TAX SERIES “Trump’s BBBA Highlights”

How Trump’s Megabill will Change Your Taxes

Now, individual taxpayers want to know what difference this makes to their own returns and how changes could affect tax planning for this year and next. The short answer is that—unlike with the tax overhauls of 1986 and 2017—most of the changes for individuals aren’t radical.

Instead, the legislation makes permanent many key changes from 2017 that were set to expire at the end of 2025. These expirations would have raised taxes and disrupted planning for many filers.

1. Current Tax Bracket

Notably, the tax brackets individuals have gotten used to won’t change. The rates set in 2017 will stand at 10%, 12%, 22%, 24%, 32%, 35% and 37%. Many filers especially value the 22% and 24% brackets, which stretch from about $100,000 to $400,000 for married joint filers and half that for single filers.

2. Standard Deduction for non-itemized

The standard deduction for 2025 will be $15,750 for single filers and $31,500 for married joint filers and rise with inflation after that, according to the Tax Foundation. This fundamental change has simplified taxes for many and reduced the number of itemizers from about 30% of individual filers to less than 10%.

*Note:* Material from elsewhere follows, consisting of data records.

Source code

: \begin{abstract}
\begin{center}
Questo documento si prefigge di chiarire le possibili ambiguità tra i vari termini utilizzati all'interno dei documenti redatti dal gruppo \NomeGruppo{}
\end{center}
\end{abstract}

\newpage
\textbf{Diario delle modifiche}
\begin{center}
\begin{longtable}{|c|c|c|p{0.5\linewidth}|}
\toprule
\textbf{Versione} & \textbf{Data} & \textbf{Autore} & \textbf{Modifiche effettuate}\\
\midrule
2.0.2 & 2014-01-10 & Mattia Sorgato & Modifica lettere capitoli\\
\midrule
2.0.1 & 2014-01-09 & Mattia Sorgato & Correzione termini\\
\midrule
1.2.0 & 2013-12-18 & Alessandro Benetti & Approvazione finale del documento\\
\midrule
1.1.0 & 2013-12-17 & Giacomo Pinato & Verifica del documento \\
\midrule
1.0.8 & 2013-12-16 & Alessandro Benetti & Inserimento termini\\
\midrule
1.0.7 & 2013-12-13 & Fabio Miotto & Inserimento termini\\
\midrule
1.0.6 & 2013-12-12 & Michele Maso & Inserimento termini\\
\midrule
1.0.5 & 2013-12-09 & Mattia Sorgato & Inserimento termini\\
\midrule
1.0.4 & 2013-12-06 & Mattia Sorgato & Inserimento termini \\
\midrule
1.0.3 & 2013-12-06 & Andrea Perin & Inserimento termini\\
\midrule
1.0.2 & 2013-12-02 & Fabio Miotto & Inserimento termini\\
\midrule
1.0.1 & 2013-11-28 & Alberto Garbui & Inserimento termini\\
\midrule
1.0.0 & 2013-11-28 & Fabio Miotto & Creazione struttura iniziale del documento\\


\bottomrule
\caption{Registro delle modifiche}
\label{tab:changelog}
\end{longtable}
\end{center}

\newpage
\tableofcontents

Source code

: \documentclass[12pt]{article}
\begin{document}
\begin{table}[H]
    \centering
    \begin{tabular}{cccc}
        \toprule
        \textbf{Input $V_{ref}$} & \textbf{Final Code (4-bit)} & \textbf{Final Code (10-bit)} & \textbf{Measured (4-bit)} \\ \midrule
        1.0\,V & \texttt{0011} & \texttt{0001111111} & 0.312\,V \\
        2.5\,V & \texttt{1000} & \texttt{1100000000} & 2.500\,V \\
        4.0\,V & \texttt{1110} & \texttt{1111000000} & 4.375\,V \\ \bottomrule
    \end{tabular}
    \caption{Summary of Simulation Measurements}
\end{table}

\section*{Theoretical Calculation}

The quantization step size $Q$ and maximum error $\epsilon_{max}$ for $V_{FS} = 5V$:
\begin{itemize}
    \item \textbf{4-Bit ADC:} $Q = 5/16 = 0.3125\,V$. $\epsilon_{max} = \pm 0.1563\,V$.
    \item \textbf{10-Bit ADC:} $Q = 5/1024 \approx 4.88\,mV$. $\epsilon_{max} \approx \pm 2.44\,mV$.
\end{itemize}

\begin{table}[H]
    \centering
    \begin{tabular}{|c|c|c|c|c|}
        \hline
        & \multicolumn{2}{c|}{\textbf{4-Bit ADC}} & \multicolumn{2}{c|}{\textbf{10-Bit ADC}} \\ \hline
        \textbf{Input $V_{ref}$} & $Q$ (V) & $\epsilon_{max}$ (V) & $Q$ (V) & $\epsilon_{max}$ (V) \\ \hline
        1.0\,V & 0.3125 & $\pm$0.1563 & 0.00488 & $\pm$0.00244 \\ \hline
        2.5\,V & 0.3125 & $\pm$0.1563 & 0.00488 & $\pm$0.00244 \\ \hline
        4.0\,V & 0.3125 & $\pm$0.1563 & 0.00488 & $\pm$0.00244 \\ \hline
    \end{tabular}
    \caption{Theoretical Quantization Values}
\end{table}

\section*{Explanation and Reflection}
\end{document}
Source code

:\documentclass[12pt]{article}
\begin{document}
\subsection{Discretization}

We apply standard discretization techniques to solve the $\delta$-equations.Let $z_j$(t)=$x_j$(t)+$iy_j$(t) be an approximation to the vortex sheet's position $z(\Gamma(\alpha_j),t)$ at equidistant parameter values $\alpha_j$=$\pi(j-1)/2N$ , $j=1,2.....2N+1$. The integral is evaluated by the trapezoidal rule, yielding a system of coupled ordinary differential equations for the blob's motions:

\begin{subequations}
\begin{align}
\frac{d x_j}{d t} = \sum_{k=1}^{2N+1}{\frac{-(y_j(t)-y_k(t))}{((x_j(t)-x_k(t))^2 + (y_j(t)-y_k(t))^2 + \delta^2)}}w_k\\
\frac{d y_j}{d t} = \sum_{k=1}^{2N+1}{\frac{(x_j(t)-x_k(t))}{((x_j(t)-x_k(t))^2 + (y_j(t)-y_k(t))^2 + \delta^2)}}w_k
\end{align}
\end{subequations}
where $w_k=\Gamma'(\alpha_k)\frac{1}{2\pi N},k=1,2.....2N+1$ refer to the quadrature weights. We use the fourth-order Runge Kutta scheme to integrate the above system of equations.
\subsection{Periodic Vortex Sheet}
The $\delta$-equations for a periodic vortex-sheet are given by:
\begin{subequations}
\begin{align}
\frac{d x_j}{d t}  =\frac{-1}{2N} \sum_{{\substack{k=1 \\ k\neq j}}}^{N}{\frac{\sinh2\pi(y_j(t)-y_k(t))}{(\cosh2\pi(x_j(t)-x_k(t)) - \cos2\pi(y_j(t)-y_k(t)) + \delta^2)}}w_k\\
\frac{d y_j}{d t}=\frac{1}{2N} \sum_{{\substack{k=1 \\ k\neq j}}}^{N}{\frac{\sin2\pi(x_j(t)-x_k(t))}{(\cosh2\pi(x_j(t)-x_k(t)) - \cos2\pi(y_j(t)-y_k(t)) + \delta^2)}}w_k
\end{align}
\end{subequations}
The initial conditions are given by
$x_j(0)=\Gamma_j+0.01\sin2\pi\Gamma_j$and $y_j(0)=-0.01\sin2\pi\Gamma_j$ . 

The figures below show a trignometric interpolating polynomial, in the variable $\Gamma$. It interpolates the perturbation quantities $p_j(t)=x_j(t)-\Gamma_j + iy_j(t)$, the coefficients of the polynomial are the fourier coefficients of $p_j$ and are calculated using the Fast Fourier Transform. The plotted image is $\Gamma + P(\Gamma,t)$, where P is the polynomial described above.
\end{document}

3. SALT Deduction for itemized

The new law expands the Schedule A deduction for state and local property, income or sales taxes from $10,000 per return to $40,000 for taxpayers with income up to $500,000 and phases down to $10,000 after that. The provision takes effect for tax year 2025 and expires at the end of 2029.

4. Child Tax Credit

The bill also makes permanent the $2,000 child tax credit enacted in 2017—and raises it a bit. Starting in 2025, the base amount will be $2,200 per child. It will be indexed for inflation going forward.

5. Estate and Gift Tax

It has new clarity as well. For 2025, the exemption is $13.99 million per individual, but that was set to drop to about $7 million in 2026. The new law sets a permanent base of $15 million per person starting in 2026, with inflation adjustments after that.

6. Charitable Donation

The new law has two key changes, and both take effect for tax year 2026. Starting next year, donors will be allowed to deduct $1,000 (single filers) and $2,000 ( joint filers) if they don’t itemize on Schedule A. A new limit on charitable donations for itemizers will also take effect next year. It disallows a portion of the deduction equal to 0.5% of a filer’s modified adjusted gross income. So a filer with $300,000 of MAGI would get no deduction for the first $1,500 of charitable donations on Schedule A. Givers who want to avoid it should consider accelerating donations into 2025.

7. Green energy provisions for individuals.

The new law ends several of these early. Taxpayers who want tax credits on new or previously owned “clean” vehicles must now place them in service by Sept. 30, 2025—not the end of 2032.

The deadline for qualifying for the energy-efficient home improvement credit is now Dec. 31, 2025, not the end of 2032, and the deadline for qualifying for the residential clean energy credit is now Dec. 31, 2025, not the end of 2034.

8. 529 education-savings plans.

The legislation expands tax-free withdrawals from these popular accounts to include more K-12 expenses, plus expenses for certifications and licenses such as HVAC work. This expansion takes effect in 2026.